◆ **YOUR OBJECTIVE**:
The records under this task must be duplicated exactly.

◆ **MATERIAL FOR THIS TASK**:
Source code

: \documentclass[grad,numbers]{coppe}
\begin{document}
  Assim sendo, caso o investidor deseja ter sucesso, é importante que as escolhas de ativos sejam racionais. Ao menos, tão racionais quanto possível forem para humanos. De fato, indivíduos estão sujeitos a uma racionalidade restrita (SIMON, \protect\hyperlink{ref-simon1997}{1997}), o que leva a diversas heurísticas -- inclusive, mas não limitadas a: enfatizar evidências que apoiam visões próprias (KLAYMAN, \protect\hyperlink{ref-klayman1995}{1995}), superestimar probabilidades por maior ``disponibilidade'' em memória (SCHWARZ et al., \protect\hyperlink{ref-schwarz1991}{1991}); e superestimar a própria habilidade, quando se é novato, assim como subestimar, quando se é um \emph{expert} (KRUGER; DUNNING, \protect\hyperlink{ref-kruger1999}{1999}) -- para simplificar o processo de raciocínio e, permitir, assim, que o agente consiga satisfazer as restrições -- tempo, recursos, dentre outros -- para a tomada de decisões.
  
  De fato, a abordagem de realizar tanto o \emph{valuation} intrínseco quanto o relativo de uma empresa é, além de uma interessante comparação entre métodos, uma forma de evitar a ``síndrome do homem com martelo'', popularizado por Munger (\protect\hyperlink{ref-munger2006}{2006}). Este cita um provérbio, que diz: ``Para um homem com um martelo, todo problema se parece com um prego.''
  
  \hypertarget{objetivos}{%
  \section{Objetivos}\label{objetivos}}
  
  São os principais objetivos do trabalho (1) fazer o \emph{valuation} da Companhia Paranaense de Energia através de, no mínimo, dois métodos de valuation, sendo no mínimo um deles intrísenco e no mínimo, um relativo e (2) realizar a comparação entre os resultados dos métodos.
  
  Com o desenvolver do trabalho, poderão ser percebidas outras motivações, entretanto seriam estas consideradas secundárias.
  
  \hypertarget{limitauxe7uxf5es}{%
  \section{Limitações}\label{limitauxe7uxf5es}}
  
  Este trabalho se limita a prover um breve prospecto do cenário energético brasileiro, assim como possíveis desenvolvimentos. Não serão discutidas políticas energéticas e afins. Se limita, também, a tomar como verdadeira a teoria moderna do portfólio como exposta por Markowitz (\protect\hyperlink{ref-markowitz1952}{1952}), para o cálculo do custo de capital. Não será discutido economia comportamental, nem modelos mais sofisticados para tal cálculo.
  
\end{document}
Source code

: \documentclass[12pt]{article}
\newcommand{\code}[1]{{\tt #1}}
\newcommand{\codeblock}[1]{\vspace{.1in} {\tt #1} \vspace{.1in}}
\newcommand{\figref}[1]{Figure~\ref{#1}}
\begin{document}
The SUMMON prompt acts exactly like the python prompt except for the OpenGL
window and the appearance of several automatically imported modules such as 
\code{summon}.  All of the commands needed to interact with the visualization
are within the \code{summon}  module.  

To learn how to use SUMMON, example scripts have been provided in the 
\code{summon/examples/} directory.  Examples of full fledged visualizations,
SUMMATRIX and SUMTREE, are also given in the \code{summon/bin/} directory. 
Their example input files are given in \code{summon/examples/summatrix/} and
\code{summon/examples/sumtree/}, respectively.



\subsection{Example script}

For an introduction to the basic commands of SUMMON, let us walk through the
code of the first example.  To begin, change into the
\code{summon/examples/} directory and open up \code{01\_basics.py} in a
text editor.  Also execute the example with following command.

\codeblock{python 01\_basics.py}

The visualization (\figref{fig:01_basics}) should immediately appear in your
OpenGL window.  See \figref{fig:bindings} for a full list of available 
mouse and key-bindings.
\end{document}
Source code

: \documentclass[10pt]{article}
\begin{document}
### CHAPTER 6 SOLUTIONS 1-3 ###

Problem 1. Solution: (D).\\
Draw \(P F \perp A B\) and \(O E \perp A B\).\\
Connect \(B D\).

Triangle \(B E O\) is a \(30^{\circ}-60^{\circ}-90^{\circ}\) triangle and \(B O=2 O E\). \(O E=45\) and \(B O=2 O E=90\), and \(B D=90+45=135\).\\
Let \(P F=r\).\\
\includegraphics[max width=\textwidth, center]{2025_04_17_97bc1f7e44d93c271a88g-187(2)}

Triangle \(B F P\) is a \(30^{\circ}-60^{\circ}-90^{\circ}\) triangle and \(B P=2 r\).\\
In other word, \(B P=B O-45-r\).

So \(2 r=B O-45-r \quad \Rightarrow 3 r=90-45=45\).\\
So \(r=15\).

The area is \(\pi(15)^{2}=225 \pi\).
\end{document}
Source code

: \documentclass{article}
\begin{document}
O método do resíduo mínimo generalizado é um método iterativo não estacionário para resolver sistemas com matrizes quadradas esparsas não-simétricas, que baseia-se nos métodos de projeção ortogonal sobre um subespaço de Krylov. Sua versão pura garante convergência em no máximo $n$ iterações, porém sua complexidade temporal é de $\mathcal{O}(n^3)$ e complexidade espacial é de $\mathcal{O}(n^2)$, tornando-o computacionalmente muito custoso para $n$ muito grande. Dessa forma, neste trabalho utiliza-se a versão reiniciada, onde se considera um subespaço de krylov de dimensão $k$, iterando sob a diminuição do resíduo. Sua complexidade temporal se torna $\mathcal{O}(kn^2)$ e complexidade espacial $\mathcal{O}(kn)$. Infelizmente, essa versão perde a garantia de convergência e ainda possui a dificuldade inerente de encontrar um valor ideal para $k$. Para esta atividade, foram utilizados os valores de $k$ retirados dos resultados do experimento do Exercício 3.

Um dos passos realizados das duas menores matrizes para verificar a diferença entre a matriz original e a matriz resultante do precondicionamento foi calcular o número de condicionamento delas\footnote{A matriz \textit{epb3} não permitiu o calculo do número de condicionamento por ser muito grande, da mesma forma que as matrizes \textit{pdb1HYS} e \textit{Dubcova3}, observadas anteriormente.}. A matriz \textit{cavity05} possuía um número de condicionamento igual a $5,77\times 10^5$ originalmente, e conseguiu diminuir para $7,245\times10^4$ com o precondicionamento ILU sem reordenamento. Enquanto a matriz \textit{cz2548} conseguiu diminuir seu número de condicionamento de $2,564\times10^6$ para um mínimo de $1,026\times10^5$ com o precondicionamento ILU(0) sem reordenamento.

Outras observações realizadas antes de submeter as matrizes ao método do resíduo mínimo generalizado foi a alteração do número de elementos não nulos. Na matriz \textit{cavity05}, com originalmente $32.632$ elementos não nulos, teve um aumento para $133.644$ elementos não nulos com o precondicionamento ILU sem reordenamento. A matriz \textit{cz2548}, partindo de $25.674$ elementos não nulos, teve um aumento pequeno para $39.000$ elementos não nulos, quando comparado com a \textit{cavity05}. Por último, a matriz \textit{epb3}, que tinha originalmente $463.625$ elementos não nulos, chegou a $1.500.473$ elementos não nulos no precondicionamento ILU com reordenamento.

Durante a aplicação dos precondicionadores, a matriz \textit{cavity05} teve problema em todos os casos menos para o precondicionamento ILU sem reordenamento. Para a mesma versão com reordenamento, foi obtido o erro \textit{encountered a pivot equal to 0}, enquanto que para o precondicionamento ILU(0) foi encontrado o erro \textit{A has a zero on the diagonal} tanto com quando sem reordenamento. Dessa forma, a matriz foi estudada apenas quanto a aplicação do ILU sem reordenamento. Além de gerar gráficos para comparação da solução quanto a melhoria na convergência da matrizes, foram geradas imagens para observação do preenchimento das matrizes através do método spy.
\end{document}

◆ **FINISHED EXERCISE**:
Source code

: \documentclass[grad,numbers]{coppe}
\begin{document}
  Assim sendo, caso o investidor deseja ter sucesso, é importante que as escolhas de ativos sejam racionais. Ao menos, tão racionais quanto possível forem para humanos. De fato, indivíduos estão sujeitos a uma racionalidade restrita (SIMON, \protect\hyperlink{ref-simon1997}{1997}), o que leva a diversas heurísticas -- inclusive, mas não limitadas a: enfatizar evidências que apoiam visões próprias (KLAYMAN, \protect\hyperlink{ref-klayman1995}{1995}), superestimar probabilidades por maior ``disponibilidade'' em memória (SCHWARZ et al., \protect\hyperlink{ref-schwarz1991}{1991}); e superestimar a própria habilidade, quando se é novato, assim como subestimar, quando se é um \emph{expert} (KRUGER; DUNNING, \protect\hyperlink{ref-kruger1999}{1999}) -- para simplificar o processo de raciocínio e, permitir, assim, que o agente consiga satisfazer as restrições -- tempo, recursos, dentre outros -- para a tomada de decisões.
  
  De fato, a abordagem de realizar tanto o \emph{valuation} intrínseco quanto o relativo de uma empresa é, além de uma interessante comparação entre métodos, uma forma de evitar a ``síndrome do homem com martelo'', popularizado por Munger (\protect\hyperlink{ref-munger2006}{2006}). Este cita um provérbio, que diz: ``Para um homem com um martelo, todo problema se parece com um prego.''
  
  \hypertarget{objetivos}{%
  \section{Objetivos}\label{objetivos}}
  
  São os principais objetivos do trabalho (1) fazer o \emph{valuation} da Companhia Paranaense de Energia através de, no mínimo, dois métodos de valuation, sendo no mínimo um deles intrísenco e no mínimo, um relativo e (2) realizar a comparação entre os resultados dos métodos.
  
  Com o desenvolver do trabalho, poderão ser percebidas outras motivações, entretanto seriam estas consideradas secundárias.
  
  \hypertarget{limitauxe7uxf5es}{%
  \section{Limitações}\label{limitauxe7uxf5es}}
  
  Este trabalho se limita a prover um breve prospecto do cenário energético brasileiro, assim como possíveis desenvolvimentos. Não serão discutidas políticas energéticas e afins. Se limita, também, a tomar como verdadeira a teoria moderna do portfólio como exposta por Markowitz (\protect\hyperlink{ref-markowitz1952}{1952}), para o cálculo do custo de capital. Não será discutido economia comportamental, nem modelos mais sofisticados para tal cálculo.
  
\end{document}
Source code

: \documentclass[12pt]{article}
\newcommand{\code}[1]{{\tt #1}}
\newcommand{\codeblock}[1]{\vspace{.1in} {\tt #1} \vspace{.1in}}
\newcommand{\figref}[1]{Figure~\ref{#1}}
\begin{document}
The SUMMON prompt acts exactly like the python prompt except for the OpenGL
window and the appearance of several automatically imported modules such as 
\code{summon}.  All of the commands needed to interact with the visualization
are within the \code{summon}  module.  

To learn how to use SUMMON, example scripts have been provided in the 
\code{summon/examples/} directory.  Examples of full fledged visualizations,
SUMMATRIX and SUMTREE, are also given in the \code{summon/bin/} directory. 
Their example input files are given in \code{summon/examples/summatrix/} and
\code{summon/examples/sumtree/}, respectively.



\subsection{Example script}

For an introduction to the basic commands of SUMMON, let us walk through the
code of the first example.  To begin, change into the
\code{summon/examples/} directory and open up \code{01\_basics.py} in a
text editor.  Also execute the example with following command.

\codeblock{python 01\_basics.py}

The visualization (\figref{fig:01_basics}) should immediately appear in your
OpenGL window.  See \figref{fig:bindings} for a full list of available 
mouse and key-bindings.
\end{document}
Source code

: \documentclass[10pt]{article}
\begin{document}
### CHAPTER 6 SOLUTIONS 1-3 ###

Problem 1. Solution: (D).\\
Draw \(P F \perp A B\) and \(O E \perp A B\).\\
Connect \(B D\).

Triangle \(B E O\) is a \(30^{\circ}-60^{\circ}-90^{\circ}\) triangle and \(B O=2 O E\). \(O E=45\) and \(B O=2 O E=90\), and \(B D=90+45=135\).\\
Let \(P F=r\).\\
\includegraphics[max width=\textwidth, center]{2025_04_17_97bc1f7e44d93c271a88g-187(2)}

Triangle \(B F P\) is a \(30^{\circ}-60^{\circ}-90^{\circ}\) triangle and \(B P=2 r\).\\
In other word, \(B P=B O-45-r\).

So \(2 r=B O-45-r \quad \Rightarrow 3 r=90-45=45\).\\
So \(r=15\).

The area is \(\pi(15)^{2}=225 \pi\).
\end{document}
Source code

: \documentclass{article}
\begin{document}
O método do resíduo mínimo generalizado é um método iterativo não estacionário para resolver sistemas com matrizes quadradas esparsas não-simétricas, que baseia-se nos métodos de projeção ortogonal sobre um subespaço de Krylov. Sua versão pura garante convergência em no máximo $n$ iterações, porém sua complexidade temporal é de $\mathcal{O}(n^3)$ e complexidade espacial é de $\mathcal{O}(n^2)$, tornando-o computacionalmente muito custoso para $n$ muito grande. Dessa forma, neste trabalho utiliza-se a versão reiniciada, onde se considera um subespaço de krylov de dimensão $k$, iterando sob a diminuição do resíduo. Sua complexidade temporal se torna $\mathcal{O}(kn^2)$ e complexidade espacial $\mathcal{O}(kn)$. Infelizmente, essa versão perde a garantia de convergência e ainda possui a dificuldade inerente de encontrar um valor ideal para $k$. Para esta atividade, foram utilizados os valores de $k$ retirados dos resultados do experimento do Exercício 3.

Um dos passos realizados das duas menores matrizes para verificar a diferença entre a matriz original e a matriz resultante do precondicionamento foi calcular o número de condicionamento delas\footnote{A matriz \textit{epb3} não permitiu o calculo do número de condicionamento por ser muito grande, da mesma forma que as matrizes \textit{pdb1HYS} e \textit{Dubcova3}, observadas anteriormente.}. A matriz \textit{cavity05} possuía um número de condicionamento igual a $5,77\times 10^5$ originalmente, e conseguiu diminuir para $7,245\times10^4$ com o precondicionamento ILU sem reordenamento. Enquanto a matriz \textit{cz2548} conseguiu diminuir seu número de condicionamento de $2,564\times10^6$ para um mínimo de $1,026\times10^5$ com o precondicionamento ILU(0) sem reordenamento.

Outras observações realizadas antes de submeter as matrizes ao método do resíduo mínimo generalizado foi a alteração do número de elementos não nulos. Na matriz \textit{cavity05}, com originalmente $32.632$ elementos não nulos, teve um aumento para $133.644$ elementos não nulos com o precondicionamento ILU sem reordenamento. A matriz \textit{cz2548}, partindo de $25.674$ elementos não nulos, teve um aumento pequeno para $39.000$ elementos não nulos, quando comparado com a \textit{cavity05}. Por último, a matriz \textit{epb3}, que tinha originalmente $463.625$ elementos não nulos, chegou a $1.500.473$ elementos não nulos no precondicionamento ILU com reordenamento.

Durante a aplicação dos precondicionadores, a matriz \textit{cavity05} teve problema em todos os casos menos para o precondicionamento ILU sem reordenamento. Para a mesma versão com reordenamento, foi obtido o erro \textit{encountered a pivot equal to 0}, enquanto que para o precondicionamento ILU(0) foi encontrado o erro \textit{A has a zero on the diagonal} tanto com quando sem reordenamento. Dessa forma, a matriz foi estudada apenas quanto a aplicação do ILU sem reordenamento. Além de gerar gráficos para comparação da solução quanto a melhoria na convergência da matrizes, foram geradas imagens para observação do preenchimento das matrizes através do método spy.
\end{document}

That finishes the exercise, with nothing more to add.